The LTS-640V is a digital imaging machine little bigger than a DSLR camera that provides real-time imagery that helps quantify material stress and detect fatigue cracks that could prove dangerous if unchecked.
The Australian invention is the first of its kind, providing real-time fusion of stress and visible spectrum imaging – in effect merging the visible with the invisible.
The capability it provides will allow for a potentially more streamlined certification process and should help eliminate some of the surprises that can occur during testing of a new aircraft structure.
The technology was developed in collaboration with scientists at the Australian Department of Defence where a prototype of this technology has helped support sustainment of the F/A-18 Classic Hornet, and more recently provided Lockheed Martin Aeronautics with valuable new information during structural certification testing of the F-35 Joint Strike Fighter.
The LTS-640V is designed to be used during the certification stage before an aircraft is approved for commercial or military use.
According to a spokesperson for the Department of Defence, the inspection approach is based on the “thermoelastic effect”.
“Put simply, when you squash something, it heats up, when you stretch something, it cools down,” the DoD spokesperson said.
“Think of magic spray which is often used to treat sports injuries – it’s the stretching or expansion of the gas as it leaves the aerosol can that provides the cooling effect.
“Unlike magic spray, however, the temperature changes we’re dealing with are tiny, thousandths of a degree, but we can still detect them, and quite easily using the advanced algorithms at the core of this technology.”

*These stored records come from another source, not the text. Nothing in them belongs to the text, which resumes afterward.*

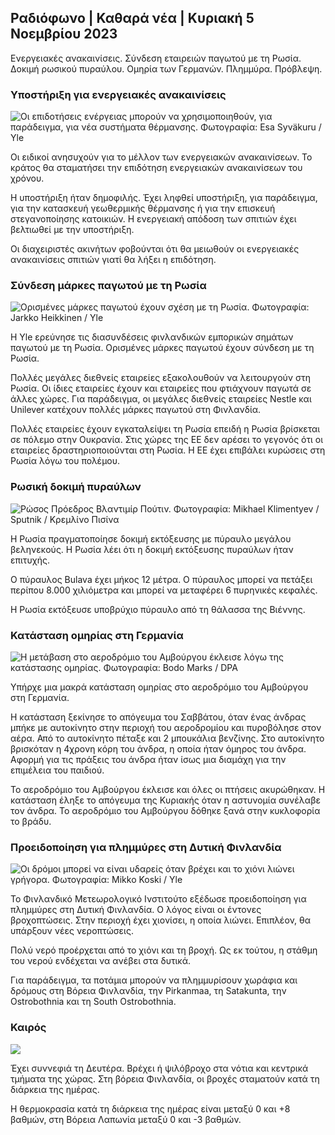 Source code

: ## Ραδιόφωνο \| Καθαρά νέα \| Κυριακή 5 Νοεμβρίου 2023

Ενεργειακές ανακαινίσεις. Σύνδεση εταιρειών παγωτού με τη Ρωσία. Δοκιμή ρωσικού πυραύλου. Ομηρία των Γερμανών. Πλημμύρα. Πρόβλεψη.

### Υποστήριξη για ενεργειακές ανακαινίσεις

![Οι επιδοτήσεις ενέργειας μπορούν να χρησιμοποιηθούν, για παράδειγμα, για νέα συστήματα θέρμανσης. Φωτογραφία: Esa Syväkuru / Yle](https://images.cdn.yle.fi/image/upload/c_crop,h_3349,w_5954,x_0,y_325/ar_1.777777777777777,c_fill,g_57,w_201q_auto:eco/f_auto/fl_lossy/v1676637402/39-107442463ef747ea1acd)

Οι ειδικοί ανησυχούν για το μέλλον των ενεργειακών ανακαινίσεων. Το κράτος θα σταματήσει την επιδότηση ενεργειακών ανακαινίσεων του χρόνου.

Η υποστήριξη ήταν δημοφιλής. Έχει ληφθεί υποστήριξη, για παράδειγμα, για την κατασκευή γεωθερμικής θέρμανσης ή για την επισκευή στεγανοποίησης κατοικιών. Η ενεργειακή απόδοση των σπιτιών έχει βελτιωθεί με την υποστήριξη.

Οι διαχειριστές ακινήτων φοβούνται ότι θα μειωθούν οι ενεργειακές ανακαινίσεις σπιτιών γιατί θα λήξει η επιδότηση.

### Σύνδεση μάρκες παγωτού με τη Ρωσία

![Ορισμένες μάρκες παγωτού έχουν σχέση με τη Ρωσία. Φωτογραφία: Jarkko Heikkinen / Yle](https://images.cdn.yle.fi/image/upload/c_crop,h_2268,w_4031,x_0,y_0/ar_1.7777777777777777,c_fill,g_faces,h_pr_1205q_auto:eco/f_auto/fl_lossy/v1682321321/39-110323664462e3b6fb8b)

Η Yle ερεύνησε τις διασυνδέσεις φινλανδικών εμπορικών σημάτων παγωτού με τη Ρωσία. Ορισμένες μάρκες παγωτού έχουν σύνδεση με τη Ρωσία.

Πολλές μεγάλες διεθνείς εταιρείες εξακολουθούν να λειτουργούν στη Ρωσία. Οι ίδιες εταιρείες έχουν και εταιρείες που φτιάχνουν παγωτά σε άλλες χώρες. Για παράδειγμα, οι μεγάλες διεθνείς εταιρείες Nestle και Unilever κατέχουν πολλές μάρκες παγωτού στη Φινλανδία.

Πολλές εταιρείες έχουν εγκαταλείψει τη Ρωσία επειδή η Ρωσία βρίσκεται σε πόλεμο στην Ουκρανία. Στις χώρες της ΕΕ δεν αρέσει το γεγονός ότι οι εταιρείες δραστηριοποιούνται στη Ρωσία. Η ΕΕ έχει επιβάλει κυρώσεις στη Ρωσία λόγω του πολέμου.

### Ρωσική δοκιμή πυραύλων

![Ρώσος Πρόεδρος Βλαντιμίρ Πούτιν. Φωτογραφία: Mikhael Klimentyev / Sputnik / Κρεμλίνο Πισίνα](https://images.cdn.yle.fi/image/upload/c_crop,h_4519,w_8034,x_16,y_238/ar_1.7777777777777777771705C.0/q_auto:eco/f_auto/fl_lossy/v1678982359/39-108632664133bfc2dc51)

Η Ρωσία πραγματοποίησε δοκιμή εκτόξευσης με πύραυλο μεγάλου βεληνεκούς. Η Ρωσία λέει ότι η δοκιμή εκτόξευσης πυραύλων ήταν επιτυχής.

Ο πύραυλος Bulava έχει μήκος 12 μέτρα. Ο πύραυλος μπορεί να πετάξει περίπου 8.000 χιλιόμετρα και μπορεί να μεταφέρει 6 πυρηνικές κεφαλές.

Η Ρωσία εκτόξευσε υποβρύχιο πύραυλο από τη θάλασσα της Βιέννης.

### Κατάσταση ομηρίας στη Γερμανία

![Η μετάβαση στο αεροδρόμιο του Αμβούργου έκλεισε λόγω της κατάστασης ομηρίας. Φωτογραφία: Bodo Marks / DPA](https://images.cdn.yle.fi/image/upload/c_crop,h_2703,w_4806,x_0,y_500/ar_1.777777777777777,c_fill,g_faces,h_1200,h_1200,dq_auto:eco/f_auto/fl_lossy/v1699181525/39-11959676547736ea1bc0)

Υπήρχε μια μακρά κατάσταση ομηρίας στο αεροδρόμιο του Αμβούργου στη Γερμανία.

Η κατάσταση ξεκίνησε το απόγευμα του Σαββάτου, όταν ένας άνδρας μπήκε με αυτοκίνητο στην περιοχή του αεροδρομίου και πυροβόλησε στον αέρα. Από το αυτοκίνητο πέταξε και 2 μπουκάλια βενζίνης. Στο αυτοκίνητο βρισκόταν η 4χρονη κόρη του άνδρα, η οποία ήταν όμηρος του άνδρα. Αφορμή για τις πράξεις του άνδρα ήταν ίσως μια διαμάχη για την επιμέλεια του παιδιού.

Το αεροδρόμιο του Αμβούργου έκλεισε και όλες οι πτήσεις ακυρώθηκαν. Η κατάσταση έληξε το απόγευμα της Κυριακής όταν η αστυνομία συνέλαβε τον άνδρα. Το αεροδρόμιο του Αμβούργου δόθηκε ξανά στην κυκλοφορία το βράδυ.

### Προειδοποίηση για πλημμύρες στη Δυτική Φινλανδία

![Οι δρόμοι μπορεί να είναι υδαρείς όταν βρέχει και το χιόνι λιώνει γρήγορα. Φωτογραφία: Mikko Koski / Yle](https://images.cdn.yle.fi/image/upload/c_crop,h_3078,w_5472,x_0,y_218/ar_1.7777777777777777,c_fill,g_faces,h_pr_1205,h_120.q_auto:eco/f_auto/fl_lossy/v1697618867/39-11828126521489e76d51)

Το Φινλανδικό Μετεωρολογικό Ινστιτούτο εξέδωσε προειδοποίηση για πλημμύρες στη Δυτική Φινλανδία. Ο λόγος είναι οι έντονες βροχοπτώσεις. Στην περιοχή έχει χιονίσει, η οποία λιώνει. Επιπλέον, θα υπάρξουν νέες νεροπτώσεις.

Πολύ νερό προέρχεται από το χιόνι και τη βροχή. Ως εκ τούτου, η στάθμη του νερού ενδέχεται να ανέβει στα δυτικά.

Για παράδειγμα, τα ποτάμια μπορούν να πλημμυρίσουν χωράφια και δρόμους στη Βόρεια Φινλανδία, την Pirkanmaa, τη Satakunta, την Ostrobothnia και τη South Ostrobothnia.

### Καιρός

![](https://images.cdn.yle.fi/image/upload/c_crop,h_1080,w_1919,x_0,y_0/ar_1.777777777777777,c_fill,g_faces,h_675,w_120.toe/f_auto/fl_lossy/v1699200945/39-11960206547bf95c98f5)

Έχει συννεφιά τη Δευτέρα. Βρέχει ή ψιλόβροχο στα νότια και κεντρικά τμήματα της χώρας. Στη βόρεια Φινλανδία, οι βροχές σταματούν κατά τη διάρκεια της ημέρας.

Η θερμοκρασία κατά τη διάρκεια της ημέρας είναι μεταξύ 0 και +8 βαθμών, στη Βόρεια Λαπωνία μεταξύ 0 και -3 βαθμών. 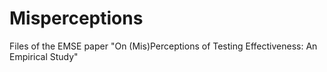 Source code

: # Misperceptions
Files of the EMSE paper "On (Mis)Perceptions of Testing Effectiveness: An Empirical Study"
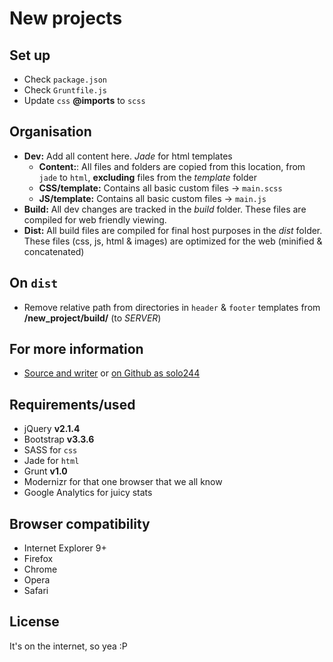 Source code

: # New projects

## Set up
- Check `package.json`
- Check `Gruntfile.js`
- Update `css` **@imports** to `scss`

## Organisation
- **Dev:** Add all content here. *Jade* for html templates
  - **Content:**: All files and folders are copied from this location, from `jade` to `html`, **excluding** files from the *template* folder
  - **CSS/template:** Contains all basic custom files -> `main.scss`
  - **JS/template:** Contains all basic custom files -> `main.js`
- **Build:** All dev changes are tracked in the *build* folder. These files are compiled for web friendly viewing.
- **Dist:** All build files are compiled for final host purposes in the *dist* folder. These files (css, js, html & images) are optimized for the web (minified & concatenated)

## On `dist`
- Remove relative path from directories in `header` & `footer` templates from **/new_project/build/** (to *SERVER*)

## For more information
- [Source and writer](http://kenvandamme.be/) or [on Github as solo244](https://github.com/solo244)

## Requirements/used
- jQuery **v2.1.4**
- Bootstrap **v3.3.6**
- SASS for `css`
- Jade for `html`
- Grunt **v1.0**
- Modernizr for that one browser that we all know
- Google Analytics for juicy stats

## Browser compatibility
- Internet Explorer 9+
- Firefox
- Chrome
- Opera
- Safari

## License
It's on the internet, so yea :P

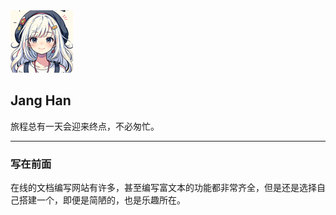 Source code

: <link rel="icon" href="../img/1310739.jpg" sizes="16x16" />
<link rel="stylesheet" href="../css/public_catalog.css" />
<div class="container">
      <nav>
        <img src="../img/logo.jpg" alt="头像" />
        <h1 class="logo">Jang Han</h1>
        <p>旅程总有一天会迎来终点，不必匆忙。</p>
      </nav>
</div>



----------------------------

### 写在前面

在线的文档编写网站有许多，甚至编写富文本的功能都非常齐全，但是还是选择自己搭建一个，即便是简陋的，也是乐趣所在。


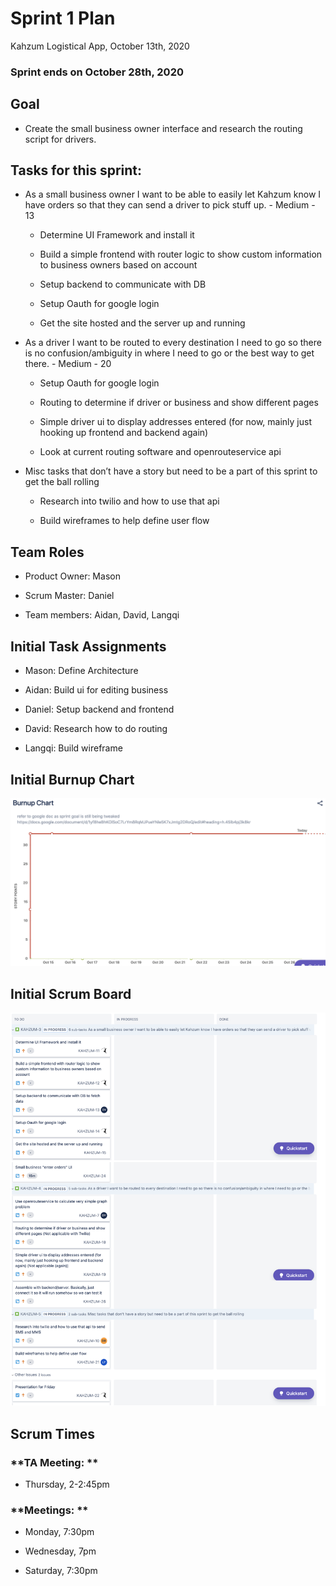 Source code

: # Sprint 1 Plan

Kahzum Logistical App, October 13th, 2020

### **Sprint ends on October 28th, 2020**

## Goal

- Create the small business owner interface and research the routing script for drivers.

## Tasks for this sprint:

- As a small business owner I want to be able to easily let Kahzum know I have orders so that they can send a driver to pick stuff up. - Medium - 13

  - Determine UI Framework and install it

  - Build a simple frontend with router logic to show custom information to business owners based on account

  - Setup backend to communicate with DB

  - Setup Oauth for google login

  - Get the site hosted and the server up and running

- As a driver I want to be routed to every destination I need to go so there is no confusion/ambiguity in where I need to go or the best way to get there. - Medium - 20

  - Setup Oauth for google login

  - Routing to determine if driver or business and show different pages

  - Simple driver ui to display addresses entered (for now, mainly just hooking up frontend and backend again)

  - Look at current routing software and openrouteservice api

- Misc tasks that don’t have a story but need to be a part of this sprint to get the ball rolling

  - Research into twilio and how to use that api

  - Build wireframes to help define user flow

## Team Roles

- Product Owner: Mason

- Scrum Master: Daniel

- Team members: Aidan, David, Langqi

## Initial Task Assignments

- Mason: Define Architecture

- Aidan: Build ui for editing business

- Daniel: Setup backend and frontend

- David: Research how to do routing

- Langqi: Build wireframe

## Initial Burnup Chart

![image alt text](Pre-Burnup-1.png)

## Initial Scrum Board

![image alt text](Sprint-1-scrum.png)

## Scrum Times

### **TA Meeting: **

- Thursday, 2-2:45pm

### **Meetings: **

- Monday, 7:30pm

- Wednesday, 7pm

- Saturday, 7:30pm
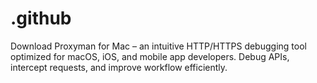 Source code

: # .github
Download Proxyman for Mac – an intuitive HTTP/HTTPS debugging tool optimized for macOS, iOS, and mobile app developers. Debug APIs, intercept requests, and improve workflow efficiently.
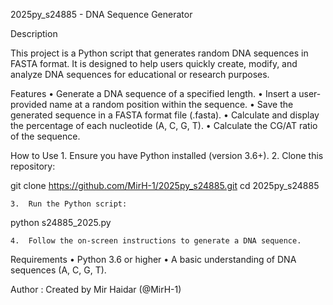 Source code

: 2025py_s24885 - DNA Sequence Generator

Description

This project is a Python script that generates random DNA sequences in FASTA format. It is designed to help users quickly create, modify, and analyze DNA sequences for educational or research purposes.

Features
	•	Generate a DNA sequence of a specified length.
	•	Insert a user-provided name at a random position within the sequence.
	•	Save the generated sequence in a FASTA format file (.fasta).
	•	Calculate and display the percentage of each nucleotide (A, C, G, T).
	•	Calculate the CG/AT ratio of the sequence.

How to Use
	1.	Ensure you have Python installed (version 3.6+).
	2.	Clone this repository:

git clone https://github.com/MirH-1/2025py_s24885.git
cd 2025py_s24885


	3.	Run the Python script:

python s24885_2025.py


	4.	Follow the on-screen instructions to generate a DNA sequence.

Requirements
	•	Python 3.6 or higher
	•	A basic understanding of DNA sequences (A, C, G, T).

Author : Created by Mir Haidar (@MirH-1)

This capability has a significant role to play in helping aircraft designers and operators better understand how an airframe performs under load.
“The technology can improve our ability to quantify stresses, particularly in structurally critical areas where traditional technologies have very limited capability,” the DoD spokesperson added.
The design team at 1 MILLIKELVIN has transformed this groundbreaking capability into a robust commercial product with $275,000 of grant funding.
The new technology has been used to support the Classic Hornet and has demonstrated how it can improve the way designers validate modelling of complex airframe components in the F-35 full scale durability test program, according to Kheang Khauv, managing director of 1 MILLIKELVIN, manufacturer of the LTS-640V technology.
“We are looking to help streamline and improve structural validation processes across the global defence and aeronautics industries,” Khauv said.
“We are proud our advanced technology is making a contribution to Defence capability.”
Potential applications of the technology extend well beyond aviation, with potential customers including a wide range of industries both in Australia and around the world.
Total grants so far are $75,000 from the Victorian government (Boost Your Business program), $150,000 from the Advanced Manufacturing Growth Centre and another $50,000 from the Defence Science Institute, which is part of the Australian Defence Science and Universities Network.